There, resting in his left palm, lay a sphere of pine. He tilted his hand, felt tiny splinters of grain tickle his skin as he rolled it back and forth.
Rokha sniffed. “What game are you playing at? If you can carve that well, why go to the trouble of asking me how to make a new staff ?”
Errol shook his head. “I don’t know how I did this. I’ve never really carved before.”
He left Rokha and edged around the wagon of skins to a deserted spot. When the campfire came into view, he stopped and held the sphere so that the light bathed one side. Slowly, he rotated his carving and searched the grain. His hand trembled and he held his breath.
There.
Yes glimmered in the flickers of firelight. What did that mean? Errol continued his search for another moment, but nothing more appeared. He returned to his place of watch.
Rokha was gone.
Luis had said his thoughts would create the lot. The question framed the answer. He cast back, trying to recall what he’d been thinking as he carved. Attack. That was it. He’d been thinking Eck would attack the caravan.
Errol dug the other cube of pine from his pocket. He needed the other side of the question, needed to somehow carve a lot that said No. Air filled his lungs as he breathed deeply. What had he been thinking about before?
He let his eyes relax to a near close and moved the knife along the grain. No, he repeated to himself, Eck will not attack the caravan.
The awareness of time slipped from him.
A distant rustle of sound brought him back to himself, and he looked down. There in his hand lay a wooden sphere, twin to the one that rested in his pocket. He walked back to the fire without a sound, unsure of what instinct drove him to secrecy. When he held the lot
up to the light, No flickered with the dance of the flames.

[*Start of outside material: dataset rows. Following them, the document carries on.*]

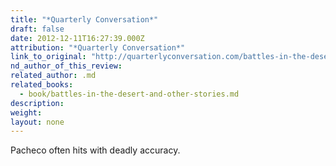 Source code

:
 ```yaml
---
title: "*Quarterly Conversation*"
draft: false
date: 2012-12-11T16:27:39.000Z
attribution: "*Quarterly Conversation*"
link_to_original: "http://quarterlyconversation.com/battles-in-the-desert-jose-emilio-pacheco"
nd_author_of_this_review:
related_author: .md
related_books:
  - book/battles-in-the-desert-and-other-stories.md
description:
weight:
layout: none
---
```

Pacheco often hits with deadly accuracy.

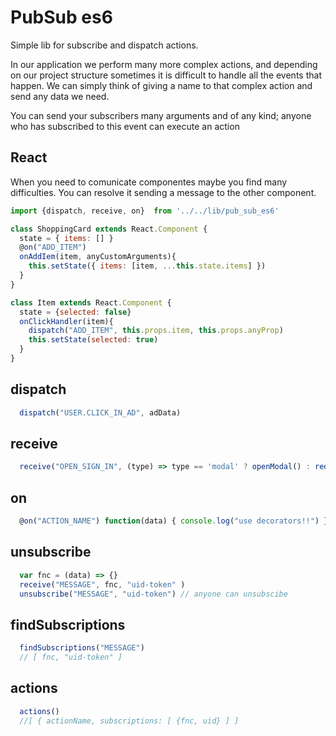 
# PubSub es6
Simple lib for subscribe and dispatch actions.

In our application we perform many more complex actions, and depending on our project structure sometimes it is difficult to handle all the events that happen.
We can simply think of giving a name to that complex action and send any data we need.

You can send your subscribers many arguments and of any kind; anyone who has subscribed to this event can execute an action

## React 
When you need to comunicate componentes maybe you find many difficulties.
You can resolve it sending a message to the other component.

```javascript
import {dispatch, receive, on}  from '../../lib/pub_sub_es6'

class ShoppingCard extends React.Component {
  state = { items: [] }
  @on("ADD_ITEM")
  onAddIem(item, anyCustomArguments){ 
    this.setState({ items: [item, ...this.state.items] })
  }
}

class Item extends React.Component {
  state = {selected: false}
  onClickHandler(item){
    dispatch("ADD_ITEM", this.props.item, this.props.anyProp)
    this.setState(selected: true)
  }
}
```
## dispatch
```javascript
  dispatch("USER.CLICK_IN_AD", adData)
```
## receive
```javascript
  receive("OPEN_SIGN_IN", (type) => type == 'modal' ? openModal() : redirectToSignIn() )
 ```
## on
```javascript
  @on("ACTION_NAME") function(data) { console.log("use decorators!!") }
```
## unsubscribe
```javascript
  var fnc = (data) => {}
  receive("MESSAGE", fnc, "uid-token" )
  unsubscribe("MESSAGE", "uid-token") // anyone can unsubscibe 
 ```
## findSubscriptions
 ```javascript
   findSubscriptions("MESSAGE")
   // [ fnc, "uid-token" ]
 ```
## actions
 ```javascript
   actions()
   //[ { actionName, subscriptions: [ {fnc, uid} ] ]
```

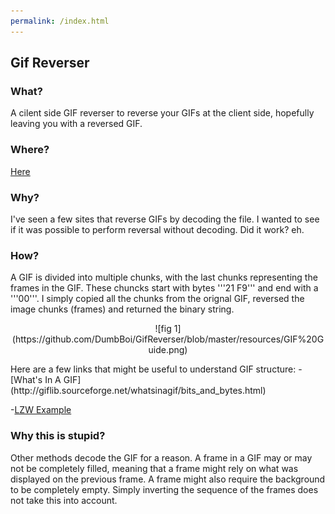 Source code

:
 ```yaml
---
permalink: /index.html
---
```

## Gif Reverser
### What?
A cilent side GIF reverser to reverse your GIFs at the client side, hopefully leaving you with a reversed GIF.

### Where?
[Here](https://dumbboi.github.io/GifReverser/)

### Why?
I've seen a few sites that reverse GIFs by decoding the file. I wanted to see if it was possible to perform reversal without decoding. Did it work? eh.

### How?
A GIF is divided into multiple chunks, with the last chunks representing the frames in the GIF. These chuncks start with bytes '''21 F9''' and end with a '''00'''. I simply copied all the chunks from the orignal GIF, reversed the image chunks (frames) and returned the binary string.
<p align = 'center'>
![fig 1](https://github.com/DumbBoi/GifReverser/blob/master/resources/GIF%20Guide.png)
</p>
Here are a few links that might be useful to understand GIF structure:
-[What's In A GIF](http://giflib.sourceforge.net/whatsinagif/bits_and_bytes.html)

-[LZW Example](https://www.youtube.com/watch?v=8uFqfZOiwMc)

### Why this is stupid?
Other methods decode the GIF for a reason. A frame in a GIF may or may not be completely filled, meaning that a frame might rely on what was displayed on the previous frame. A frame might also require the background to be completely empty. Simply inverting the sequence of the frames does not take this into account.
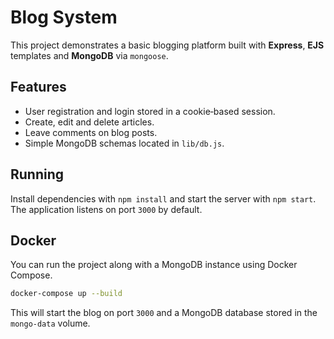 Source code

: # Blog System

This project demonstrates a basic blogging platform built with **Express**, **EJS** templates and **MongoDB** via `mongoose`.

## Features

- User registration and login stored in a cookie‑based session.
- Create, edit and delete articles.
- Leave comments on blog posts.
- Simple MongoDB schemas located in `lib/db.js`.

## Running

Install dependencies with `npm install` and start the server with `npm start`.
The application listens on port `3000` by default.

## Docker

You can run the project along with a MongoDB instance using Docker Compose.

```bash
docker-compose up --build
```

This will start the blog on port `3000` and a MongoDB database stored in the
`mongo-data` volume.


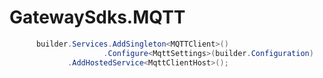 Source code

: # GatewaySdks.MQTT

``` csharp 
      builder.Services.AddSingleton<MQTTClient>()
                     .Configure<MqttSettings>(builder.Configuration)
             .AddHostedService<MqttClientHost>();
``` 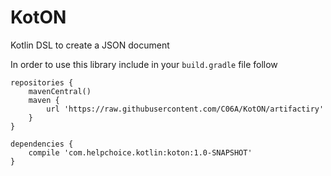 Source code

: # KotON
Kotlin DSL to create a JSON document

In order to use this library include in your `build.gradle` file follow

```$xslt
repositories {
    mavenCentral()
    maven {
        url 'https://raw.githubusercontent.com/C06A/KotON/artifactiry'
    }
}

dependencies {
    compile 'com.helpchoice.kotlin:koton:1.0-SNAPSHOT'
}

```

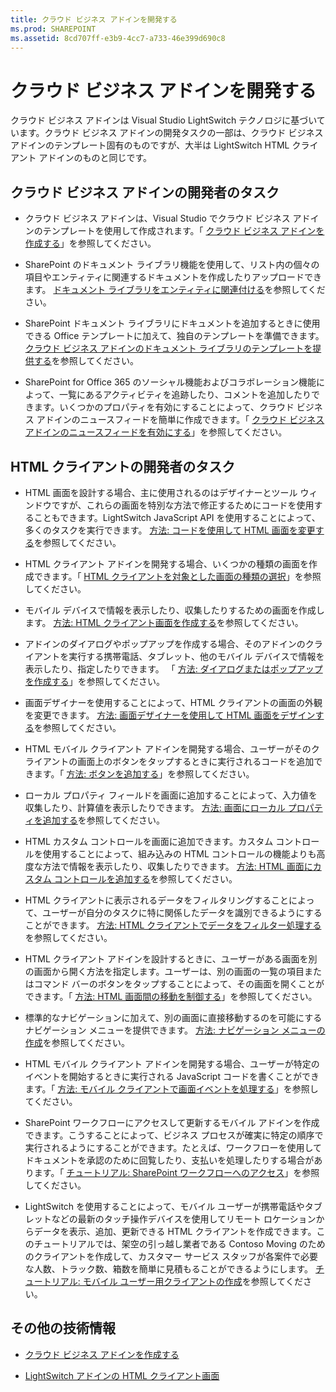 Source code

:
 ```yaml
---
title: クラウド ビジネス アドインを開発する
ms.prod: SHAREPOINT
ms.assetid: 8cd707ff-e3b9-4cc7-a733-46e399d690c8
---
```



# クラウド ビジネス アドインを開発する
 クラウド ビジネス アドインは Visual Studio LightSwitch テクノロジに基づいています。クラウド ビジネス アドインの開発タスクの一部は、クラウド ビジネス アドインのテンプレート固有のものですが、大半は LightSwitch HTML クライアント アドインのものと同じです。
## クラウド ビジネス アドインの開発者のタスク


- クラウド ビジネス アドインは、Visual Studio でクラウド ビジネス アドインのテンプレートを使用して作成されます。「 [クラウド ビジネス アドインを作成する](create-a-cloud-business-add-in.md)」を参照してください。


- SharePoint のドキュメント ライブラリ機能を使用して、リスト内の個々の項目やエンティティに関連するドキュメントを作成したりアップロードできます。 [ドキュメント ライブラリをエンティティに関連付ける](associate-a-document-library-with-an-entity.md)を参照してください。


- SharePoint ドキュメント ライブラリにドキュメントを追加するときに使用できる Office テンプレートに加えて、独自のテンプレートを準備できます。 [クラウド ビジネス アドインのドキュメント ライブラリのテンプレートを提供する](provide-a-template-for-a-document-library-in-a-cloud-business-add-in.md)を参照してください。


- SharePoint for Office 365 のソーシャル機能およびコラボレーション機能によって、一覧にあるアクティビティを追跡したり、コメントを追加したりできます。いくつかのプロパティを有効にすることによって、クラウド ビジネス アドインのニュースフィードを簡単に作成できます。「 [クラウド ビジネス アドインのニュースフィードを有効にする](enable-a-newsfeed-for-a-cloud-business-add-in.md)」を参照してください。



## HTML クライアントの開発者のタスク


- HTML 画面を設計する場合、主に使用されるのはデザイナーとツール ウィンドウですが、これらの画面を特別な方法で修正するためにコードを使用することもできます。LightSwitch JavaScript API を使用することによって、多くのタスクを実行できます。 [方法: コードを使用して HTML 画面を変更する](http://msdn.microsoft.com/ja-jp/library/jj733572.aspx)を参照してください。


- HTML クライアント アドインを開発する場合、いくつかの種類の画面を作成できます。「 [HTML クライアントを対象とした画面の種類の選択](http://msdn.microsoft.com/ja-jp/library/jj713590.aspx)」を参照してください。


- モバイル デバイスで情報を表示したり、収集したりするための画面を作成します。 [方法: HTML クライアント画面を作成する](http://msdn.microsoft.com/ja-jp/library/jj713589.aspx)を参照してください。


- アドインのダイアログやポップアップを作成する場合、そのアドインのクライアントを実行する携帯電話、タブレット、他のモバイル デバイスで情報を表示したり、指定したりできます。 「 [方法: ダイアログまたはポップアップを作成する](http://msdn.microsoft.com/ja-jp/library/jj713587.aspx)」を参照してください。


- 画面デザイナーを使用することによって、HTML クライアントの画面の外観を変更できます。 [方法: 画面デザイナーを使用して HTML 画面をデザインする](http://msdn.microsoft.com/ja-jp/library/jj733575.aspx)を参照してください。


- HTML モバイル クライアント アドインを開発する場合、ユーザーがそのクライアントの画面上のボタンをタップするときに実行されるコードを追加できます。「 [方法: ボタンを追加する](http://msdn.microsoft.com/ja-jp/library/jj733573.aspx)」を参照してください。


- ローカル プロパティ フィールドを画面に追加することによって、入力値を収集したり、計算値を表示したりできます。 [方法: 画面にローカル プロパティを追加する](http://msdn.microsoft.com/ja-jp/library/jj733571.aspx)を参照してください。


- HTML カスタム コントロールを画面に追加できます。カスタム コントロールを使用することによって、組み込みの HTML コントロールの機能よりも高度な方法で情報を表示したり、収集したりできます。 [方法: HTML 画面にカスタム コントロールを追加する](http://msdn.microsoft.com/ja-jp/library/jj733569.aspx)を参照してください。


- HTML クライアントに表示されるデータをフィルタリングすることによって、ユーザーが自分のタスクに特に関係したデータを識別できるようにすることができます。 [方法: HTML クライアントでデータをフィルター処理する](http://msdn.microsoft.com/ja-jp/library/jj733574.aspx)を参照してください。


- HTML クライアント アドインを設計するときに、ユーザーがある画面を別の画面から開く方法を指定します。ユーザーは、別の画面の一覧の項目またはコマンド バーのボタンをタップすることによって、その画面を開くことができます。「 [方法: HTML 画面間の移動を制御する](http://msdn.microsoft.com/ja-jp/library/jj733570.aspx)」を参照してください。


- 標準的なナビゲーションに加えて、別の画面に直接移動するのを可能にするナビゲーション メニューを提供できます。 [方法: ナビゲーション メニューの作成](http://msdn.microsoft.com/ja-jp/library/dn546744.aspx)を参照してください。


- HTML モバイル クライアント アドインを開発する場合、ユーザーが特定のイベントを開始するときに実行される JavaScript コードを書くことができます。「 [方法: モバイル クライアントで画面イベントを処理する](http://msdn.microsoft.com/ja-jp/library/jj863131.aspx)」を参照してください。


- SharePoint ワークフローにアクセスして更新するモバイル アドインを作成できます。こうすることによって、ビジネス プロセスが確実に特定の順序で実行されるようにすることができます。たとえば、ワークフローを使用してドキュメントを承認のために回覧したり、支払いを処理したりする場合があります。「 [チュートリアル: SharePoint ワークフローへのアクセス](http://msdn.microsoft.com/ja-jp/library/dn282437.aspx)」を参照してください。


- LightSwitch を使用することによって、モバイル ユーザーが携帯電話やタブレットなどの最新のタッチ操作デバイスを使用してリモート ロケーションからデータを表示、追加、更新できる HTML クライアントを作成できます。このチュートリアルでは、架空の引っ越し業者である Contoso Moving のためのクライアントを作成して、カスタマー サービス スタッフが各案件で必要な人数、トラック数、箱数を簡単に見積もることができるようにします。 [チュートリアル: モバイル ユーザー用クライアントの作成](http://msdn.microsoft.com/ja-jp/library/jj674624.aspx)を参照してください。



## その他の技術情報
<a name="bk_addresources"> </a>


-  [クラウド ビジネス アドインを作成する](create-cloud-business-add-ins.md)


-  [LightSwitch アドインの HTML クライアント画面](http://msdn.microsoft.com/ja-jp/library/jj674623.aspx)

Could it really be that easy?
He retreated back to the shadow of the carts but still within sight of the fire. Luis had used a simple canvas bag to choose lots, but Errol had never heard him attach any importance to how they were chosen. The only requirement seemed to be a choice made at random. An oversized pocket had been stitched to the inside of his cloak. He emptied it of the food he’d gotten from Grub and placed the two pine lots inside.

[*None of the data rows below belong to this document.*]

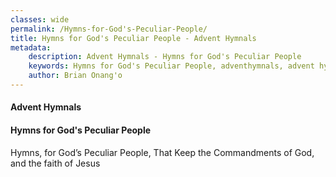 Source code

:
 ```yaml
---
classes: wide
permalink: /Hymns-for-God's-Peculiar-People/
title: Hymns for God's Peculiar People - Advent Hymnals
metadata:
    description: Advent Hymnals - Hymns for God's Peculiar People
    keywords: Hymns for God's Peculiar People, adventhymnals, advent hymnals
    author: Brian Onang'o
---
```


#### Advent Hymnals
#### Hymns for God's Peculiar People

Hymns, for God’s Peculiar People, That Keep the Commandments of God, and the faith of Jesus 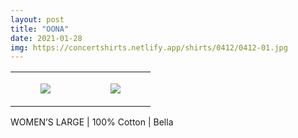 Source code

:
 ```yaml
---
layout: post
title: "OONA"
date: 2021-01-28
img: https://concertshirts.netlify.app/shirts/0412/0412-01.jpg
---
```




<table style="width:100%;"><tr><td style="vertical-align:top;">
      <figure class="tmblr-full" data-orig-height="2048" data-orig-width="1365" data-orig-src="https://concertshirts.netlify.app/shirts/0412/0412-01.jpg"><img src="https://64.media.tumblr.com/632df40efaafb472a4e7df69b55c07d0/270f0cfbf0fdf977-eb/s540x810/3c672534f632d58654136bffe6c5c00464e55e0a.jpg" data-orig-height="2048" data-orig-width="1365" data-orig-src="https://concertshirts.netlify.app/shirts/0412/0412-01.jpg"/></figure></td>
    <td style="vertical-align:top;">
      <figure class="tmblr-full" data-orig-height="2048" data-orig-width="1365" data-orig-src="https://concertshirts.netlify.app/shirts/0412/0412-02.jpg"><img src="https://64.media.tumblr.com/3e56cfc6d1483ddefa071844b44c93b9/270f0cfbf0fdf977-91/s540x810/db467acf6915b58e79f44e0e555f57b42e7dc997.jpg" data-orig-height="2048" data-orig-width="1365" data-orig-src="https://concertshirts.netlify.app/shirts/0412/0412-02.jpg"/></figure></td>
  </tr></table><p>
  WOMEN&rsquo;S LARGE | 100% Cotton | Bella
</p>
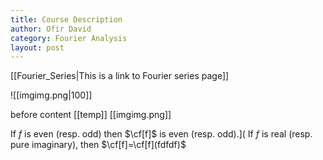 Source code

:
 ```yaml
---
title: Course Description
author: Ofir David
category: Fourier Analysis
layout: post
---
```

[[Fourier_Series|This is a link to Fourier series page]]

![[imgimg.png|100]]

before content 
[[temp]]
[[imgimg.png]]

If $f$ is even (resp. odd) then $\cf[f]$ is even (resp. odd).](
If $f$ is real (resp. pure imaginary), then $\cf[f]=\cf[f](fdfdf)$ 
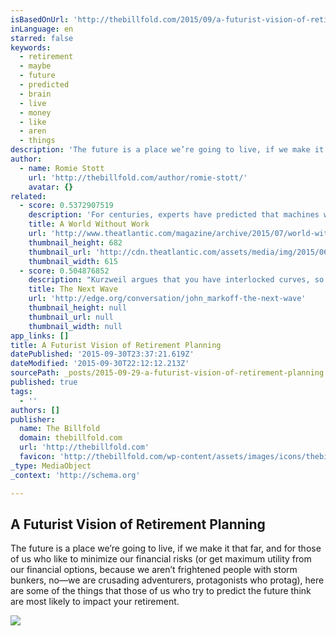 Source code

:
 ```yaml
---
isBasedOnUrl: 'http://thebillfold.com/2015/09/a-futurist-vision-of-retirement-planning/'
inLanguage: en
starred: false
keywords:
  - retirement
  - maybe
  - future
  - predicted
  - brain
  - live
  - money
  - like
  - aren
  - things
description: 'The future is a place we’re going to live, if we make it that far, and for those of us who like to minimize our financial risks (or get maximum utility from our financial options, because we aren’t frightened people with storm bunkers, no—we are crusading adventurers, protagonists who protag), here are some of the things that those of us who try to predict the future think are most likely to impact your retirement.'
author:
  - name: Romie Stott
    url: 'http://thebillfold.com/author/romie-stott/'
    avatar: {}
related:
  - score: 0.5372907519
    description: 'For centuries, experts have predicted that machines would make workers obsolete. That moment may finally be arriving. Could that be a good thing? Please consider disabling it for our site, or supporting our work in one of these ways Subscribe Now > 1. Youngstown, U.S.A.'
    title: A World Without Work
    url: 'http://www.theatlantic.com/magazine/archive/2015/07/world-without-work/395294/'
    thumbnail_height: 682
    thumbnail_url: 'http://cdn.theatlantic.com/assets/media/img/2015/06/WEL_ThompsonWork_Phone/lead_large.jpg'
    thumbnail_width: 615
  - score: 0.504876852
    description: "Kurzweil argues that you have interlocked curves, so even after silicon tops out there's going to be something else. Maybe he's right, but right now that's not what's going on, so it unwinds a lot of the arguments about the future of computing and the impact of computing on society."
    title: The Next Wave
    url: 'http://edge.org/conversation/john_markoff-the-next-wave'
    thumbnail_height: null
    thumbnail_url: null
    thumbnail_width: null
app_links: []
title: A Futurist Vision of Retirement Planning
datePublished: '2015-09-30T23:37:21.619Z'
dateModified: '2015-09-30T22:12:12.213Z'
sourcePath: _posts/2015-09-29-a-futurist-vision-of-retirement-planning.md
published: true
tags:
  - ''
authors: []
publisher:
  name: The Billfold
  domain: thebillfold.com
  url: 'http://thebillfold.com'
  favicon: 'http://thebillfold.com/wp-content/assets/images/icons/thebillfold.png'
_type: MediaObject
_context: 'http://schema.org'

---
```

<article style=""><h1>A Futurist Vision of Retirement Planning</h1><p>The future is a place we’re going to live, if we make it that far, and for those of us who like to minimize our financial risks (or get maximum utility from our financial options, because we aren’t frightened people with storm bunkers, no—we are crusading adventurers, protagonists who protag), here are some of the things that those of us who try to predict the future think are most likely to impact your retirement.</p><img src="http://thebillfold.com/wp-content/uploads/sites/4/2015/09/blade_runner2-noscale.jpg" /></article>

The balls rattled softly as he shook the cloth. He reached inside, his fingers tingling.
He held the ball to the light of the fire.
Yes.
Air whispered as he exhaled. He replaced the lot, shook his cloak, and drew again.
Yes.
Again.
Yes.
On the fifth draw the lot said No. But then he drew Yes twice more before drawing No.

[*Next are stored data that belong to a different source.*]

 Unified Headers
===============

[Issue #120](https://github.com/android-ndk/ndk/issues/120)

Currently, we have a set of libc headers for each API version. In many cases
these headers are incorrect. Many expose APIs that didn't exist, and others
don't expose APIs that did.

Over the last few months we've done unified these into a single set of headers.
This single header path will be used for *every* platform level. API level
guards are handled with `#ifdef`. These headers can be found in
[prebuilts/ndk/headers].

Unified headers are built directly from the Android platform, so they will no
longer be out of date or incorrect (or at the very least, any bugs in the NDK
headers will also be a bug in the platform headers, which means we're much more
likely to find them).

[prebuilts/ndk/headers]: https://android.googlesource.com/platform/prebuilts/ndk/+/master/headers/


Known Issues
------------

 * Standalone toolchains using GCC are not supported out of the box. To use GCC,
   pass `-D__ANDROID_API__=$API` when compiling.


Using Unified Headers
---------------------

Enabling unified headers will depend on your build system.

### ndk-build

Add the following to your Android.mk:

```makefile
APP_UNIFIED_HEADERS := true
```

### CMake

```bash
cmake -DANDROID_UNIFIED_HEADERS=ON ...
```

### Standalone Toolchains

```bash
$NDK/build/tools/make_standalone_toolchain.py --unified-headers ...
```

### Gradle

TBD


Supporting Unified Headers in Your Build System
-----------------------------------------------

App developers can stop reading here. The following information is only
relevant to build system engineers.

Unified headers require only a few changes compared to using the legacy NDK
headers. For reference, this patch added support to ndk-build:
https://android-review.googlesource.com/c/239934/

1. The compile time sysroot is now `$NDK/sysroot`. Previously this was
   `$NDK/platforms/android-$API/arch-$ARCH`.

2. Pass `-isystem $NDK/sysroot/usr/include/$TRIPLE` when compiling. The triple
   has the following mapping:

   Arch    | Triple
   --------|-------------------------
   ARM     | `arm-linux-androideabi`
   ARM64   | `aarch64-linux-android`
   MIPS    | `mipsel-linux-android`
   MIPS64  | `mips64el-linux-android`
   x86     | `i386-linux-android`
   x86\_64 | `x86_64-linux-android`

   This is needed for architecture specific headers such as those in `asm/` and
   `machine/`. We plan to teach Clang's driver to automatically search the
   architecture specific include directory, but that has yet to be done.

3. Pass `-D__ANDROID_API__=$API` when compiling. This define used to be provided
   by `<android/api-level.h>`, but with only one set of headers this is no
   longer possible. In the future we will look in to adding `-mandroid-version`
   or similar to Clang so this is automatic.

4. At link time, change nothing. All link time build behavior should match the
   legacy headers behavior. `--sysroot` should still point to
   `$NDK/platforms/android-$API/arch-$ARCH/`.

And then Yes three more times.
Would that be enough to satisfy Ru? Luis had only begun to teach him how to read. During those lessons on the way to Windridge, the reader had hinted at the study of chance, but Errol didn’t have the slightest idea what that entailed.
Rokha would know.
Errol held the lots so tightly his fingers ached as he went in search of her. The sixth stood next to Ru. The caravan master leaned toward her, the smile in his expression a mixture of affection and pride. Errol stood three paces away and waited for one of them to notice him. At last Ru’s gaze broke from his contemplation of the Merakhi. His smile slipped away to be replaced by annoyance.
“What do you want, boy?”
Errol cleared his throat and stepped closer, bowing from the neck. “I’m sorry to interrupt you, caravan master, but I need to report to the sixth.”